In Delhi when someone asks you where you study, you automatically respond with the name of your university. However, most college students admit to knowing little beyond their own college and for them the university exists only in name. But it does not always have to be this way, assured a Delhi University official on Thursday.
“A student has two identities, one connected to his college and one to the university,” said Deputy Dean of Cultural and Youth Affairs Suchitra Gupta, adding that the students had completely wrong notions about their association with the university.
She was proved correct by a former student. “I tell people I studied in DU, but my whole life was centred round my college. I was on the dance team and we competed with other colleges, but there was no such thing as a university level competition or anything. It is just a tag, and the university is important only at the time of admission because of common application forms,” said Nitya, who had come to help her sister with extra-curricular activity forms in Miranda House.

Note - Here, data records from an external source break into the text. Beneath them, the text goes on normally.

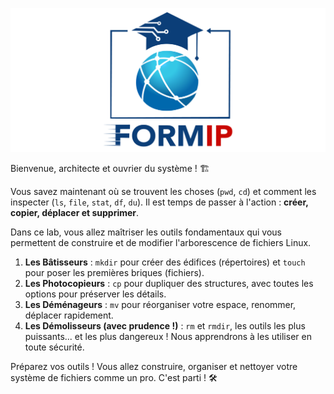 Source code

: ![Formip](../assets/formip_logo_padded.png)

Bienvenue, architecte et ouvrier du système ! 🏗️

Vous savez maintenant où se trouvent les choses (`pwd`, `cd`) et comment les inspecter (`ls`, `file`, `stat`, `df`, `du`). Il est temps de passer à l'action : **créer, copier, déplacer et supprimer**.

Dans ce lab, vous allez maîtriser les outils fondamentaux qui vous permettent de construire et de modifier l'arborescence de fichiers Linux.
1.  **Les Bâtisseurs** : `mkdir` pour créer des édifices (répertoires) et `touch` pour poser les premières briques (fichiers).
2.  **Les Photocopieurs** : `cp` pour dupliquer des structures, avec toutes les options pour préserver les détails.
3.  **Les Déménageurs** : `mv` pour réorganiser votre espace, renommer, déplacer rapidement.
4.  **Les Démolisseurs (avec prudence !)** : `rm` et `rmdir`, les outils les plus puissants... et les plus dangereux ! Nous apprendrons à les utiliser en toute sécurité.

Préparez vos outils ! Vous allez construire, organiser et nettoyer votre système de fichiers comme un pro. C'est parti ! 🛠️ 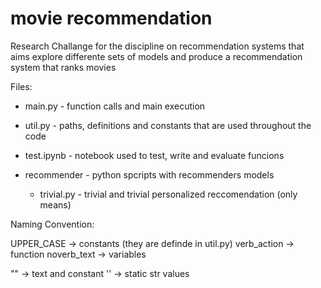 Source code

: # movie recommendation
 Research Challange for the discipline on recommendation systems that aims explore differente sets of models and produce a recommendation system that ranks movies



Files:

- main.py - function calls and main execution

- util.py - paths, definitions and constants that are used throughout the code

- test.ipynb - notebook used to test, write and evaluate funcions

- recommender - python spcripts with recommenders models
	- trivial.py - trivial and trivial personalized reccomendation (only means)


Naming Convention: 

UPPER_CASE -> constants (they are definde in util.py)
verb_action -> function
noverb_text -> variables

"" -> text and constant
'' -> static str values

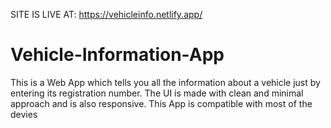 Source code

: SITE IS LIVE AT:
https://vehicleinfo.netlify.app/

# Vehicle-Information-App
This is a Web App which tells you all the information about a vehicle just by entering its registration number. The UI is made with clean and minimal approach and is also responsive. This App is compatible with most of the devies



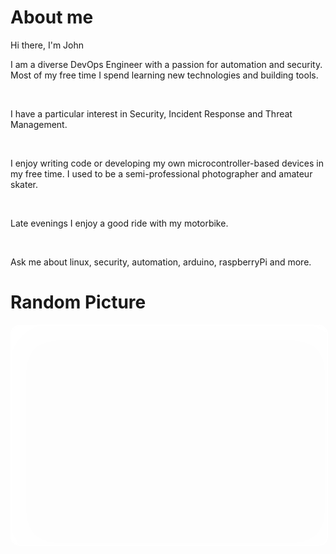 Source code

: <!-- ---
Title: Ansible Split Variable
clearReading: true
autoThumbnailImage: yes
categories: [Software, Ansible, Quick-Tip]
comments: true
date: 2021-10-11
disqusIdentifier: fdsF34ff34
showDate: true
showPagination: true
showSocial: true
showTags: true
summary: "Quick Tip on spliting variables in ansible"
tags: [Software, Ansible, Quick-Tip]
thumbnailImage: ansible-split.jpeg
thumbnailImagePosition: left

--- -->

<html>
  <head>
  </head>
<body>

<p>

# About me

Hi there, I'm John

I am a diverse DevOps Engineer with a passion for automation and security.
Most of my free time I spend learning new technologies and building tools.

<br>

I have a particular interest in Security, Incident Response and Threat Management.

<br>

I enjoy writing code or developing my own microcontroller-based devices in my free time.
I used to be a semi-professional photographer and amateur skater.

<br>

Late evenings I enjoy a good ride with my motorbike.

<br>

Ask me about linux, security, automation, arduino, raspberryPi and more.

# Random Picture

<!Doctype>
<html>
<head>
  <style>
    .img {
        width: 100%;
        height: 350px;
        display: block;
        margin-left: auto;
        margin-right: auto;
        border:2px solid #fff;
        background: url(https://picsum.photos/768/350) no-repeat;
        -moz-box-shadow: inset 10px 10px 10px #fff;
        -webkit-box-shadow: inset 10px 10px 60px #fff;
        box-shadow: inset 10px 10px 60px #fff;
        -moz-border-radius:25px;
        border-radius:15px;
    }

  </style>
</head>
<body>
  <div class="img"></div>
</body>
</html>
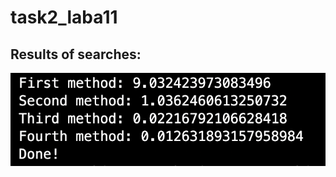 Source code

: # task2_laba11
## Results of searches:
![results.png](https://github.com/yarynas21/task2_laba11/blob/main/results.png)
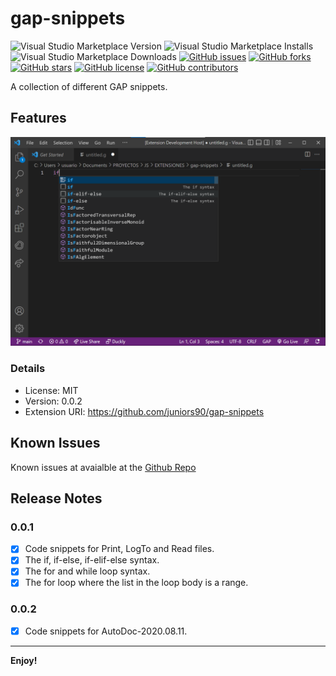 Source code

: # gap-snippets

![Visual Studio Marketplace Version](https://img.shields.io/visual-studio-marketplace/v/juniors90.gap-snippets)
![Visual Studio Marketplace Installs](https://img.shields.io/visual-studio-marketplace/i/juniors90.gap-snippets)
![Visual Studio Marketplace Downloads](https://img.shields.io/visual-studio-marketplace/d/juniors90.gap-snippets)
[![GitHub issues](https://img.shields.io/github/issues/juniors90/gap-snippets)](https://github.com/juniors90/gap-snippets/issues)
[![GitHub forks](https://img.shields.io/github/forks/juniors90/gap-snippets)](https://github.com/juniors90/gap-snippets/network)
[![GitHub stars](https://img.shields.io/github/stars/juniors90/gap-snippets)](https://github.com/juniors90/gap-snippets/stargazers)
[![GitHub license](https://img.shields.io/github/license/juniors90/gap-snippets)](https://github.com/juniors90/gap-snippets)
[![GitHub contributors](https://img.shields.io/github/contributors/juniors90/gap-snippets?color=green)](https://github.com/juniors90/gap-snippets/graphs/contributors)

A collection of different GAP snippets.

## Features

![if-elif-else snippet](images/if-elif-else.png)

### Details

-   License: MIT
-   Version: 0.0.2
-   Extension URI: https://github.com/juniors90/gap-snippets

## Known Issues

Known issues at avaialble at the [Github Repo](https://github.com/juniors90/gap-snippets/issues)


## Release Notes

### 0.0.1

- [x] Code snippets for Print, LogTo and Read files.
- [x] The if, if-else, if-elif-else syntax.
- [x] The for and while loop syntax.
- [x] The for loop where the list in the loop body is a range.

### 0.0.2

- [x] Code snippets for AutoDoc-2020.08.11.

---

**Enjoy!**
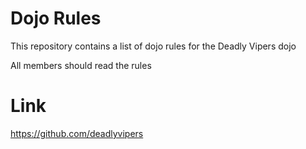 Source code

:Dojo Rules
==========

This repository contains a list of dojo rules for the Deadly Vipers dojo

All members should read the rules

# Link
https://github.com/deadlyvipers

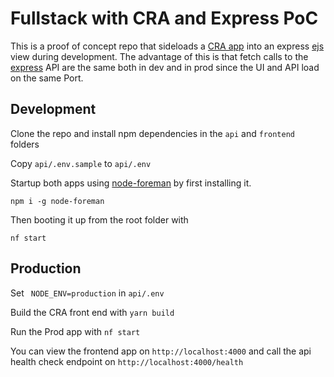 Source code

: # Fullstack with CRA and Express PoC

This is a proof of concept repo that sideloads a [CRA app](https://create-react-app.dev) into an express [ejs](https://ejs.co/) view during development. The advantage of this is that fetch calls to the [express](https://expressjs.com/) API are the same both in dev and in prod since the UI and API load on the same Port.

## Development

Clone the repo and install npm dependencies in the `api` and `frontend` folders

Copy `api/.env.sample` to `api/.env`

Startup both apps using [node-foreman](https://github.com/strongloop/node-foreman) by first installing it.

`npm i -g node-foreman`

Then booting it up from the root folder with

`nf start`

## Production

Set ` NODE_ENV=production` in `api/.env`

Build the CRA front end with `yarn build`

Run the Prod app with `nf start`

You can view the frontend app on `http://localhost:4000` and call the api health check endpoint on `http://localhost:4000/health`
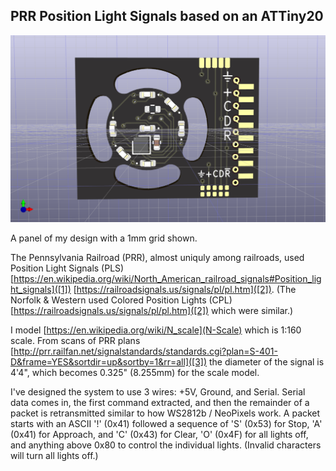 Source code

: PRR Position Light Signals based on an ATTiny20
-----------------------------------------------
![Single Panel of my PLS](prrplsattiny20.png)

A panel of my design with a 1mm grid shown.

The Pennsylvania Railroad (PRR), almost uniquly among railroads, used
Position Light Signals (PLS) 
[https://en.wikipedia.org/wiki/North_American_railroad_signals#Position_light_signals]([1])
[https://railroadsignals.us/signals/pl/pl.htm]([2]). (The Norfolk & Western
used Colored Position Lights (CPL) 
[https://railroadsignals.us/signals/pl/pl.htm]([2]) which were similar.)

I model [https://en.wikipedia.org/wiki/N_scale](N-Scale) which is 1:160
scale. From scans of PRR plans
[http://prr.railfan.net/signalstandards/standards.cgi?plan=S-401-D&frame=YES&sortdir=up&sortby=1&rr=all]([3])
the diameter of the signal is 4'4", which becomes 0.325" (8.255mm) for the
scale model.

I've designed the system to use 3 wires: +5V, Ground, and Serial. Serial
data comes in, the first command extracted, and then the remainder of a packet
is retransmitted similar to how WS2812b / NeoPixels work. A packet starts with
an ASCII '!' (0x41) followed a sequence of 'S' (0x53) for Stop, 'A' (0x41) for
Approach, and 'C' (0x43) for Clear, 'O' (0x4F) for all lights off, and anything
above 0x80 to control the individual lights. (Invalid characters will turn
all lights off.)
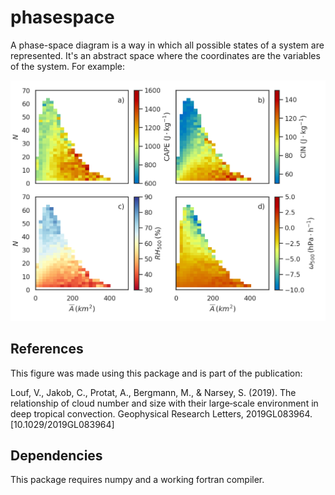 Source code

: # phasespace
A phase-space diagram is a way in which all possible states of a system are represented.
It's an abstract space where the coordinates are the variables of the system.
For example:

![png](phase_space.png)

## References

This figure was made using this package and is part of the publication:

Louf, V., Jakob, C., Protat, A., Bergmann, M., & Narsey, S. (2019). The relationship of cloud number and size with their large‐scale environment in deep tropical convection. Geophysical Research Letters, 2019GL083964. [10.1029/2019GL083964]

## Dependencies

This package requires numpy and a working fortran compiler.
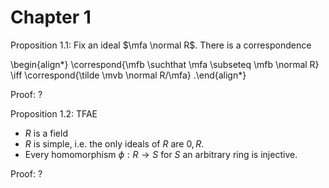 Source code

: # Chapter 1

Proposition 1.1:
Fix an ideal $\mfa \normal R$.
There is a correspondence

\begin{align*}
\correspond{\mfb \suchthat \mfa \subseteq \mfb \normal R} \iff
\correspond{\tilde \mvb \normal R/\mfa}
.\end{align*}

Proof:
?

Proposition 1.2:
TFAE

- $R$ is a field
- $R$ is simple, i.e. the only ideals of $R$ are $0, R$.
- Every homomorphism $\phi: R\to S$ for $S$ an arbitrary ring is injective.

Proof:
?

What she does not know is that every student getting admitted to the university pays a nominal fee that automatically entitles them to membership of the university cultural council. “We have several competitions and shows that every student in the university can participate in, we never screen people based on colleges or departments. Our events are usually funded by the fee that the student pays at the time of admissions,” said Ms. Gupta
Stage productions, street plays, music competitions, essay competitions and several other competitions are part of the cultural council's responsibilities throughout the year. “We had special musical productions this past year that were a hit with students, there was Jis Lahore Nahin Dekhiya based on Partition and Rabindranath Tagore's Chitrangada also had a stunning response among others,” she said.
Each college is contacted by the council asking for participation and the event is usually held at some college auditorium or premises.
Theatre, dance and painting workshops are also regular features and the university is particularly proud of its debate competition. “Fun mushairas, qawalis, gazals, and the medieval art form char bait, which is neither a qawali nor a ghazal, were new events that we want to keep repeating.”
She said that inter-college competitions were few but individual participation was encouraged. “Even students pursuing correspondence courses and other non-conventional courses are entitled to participate.”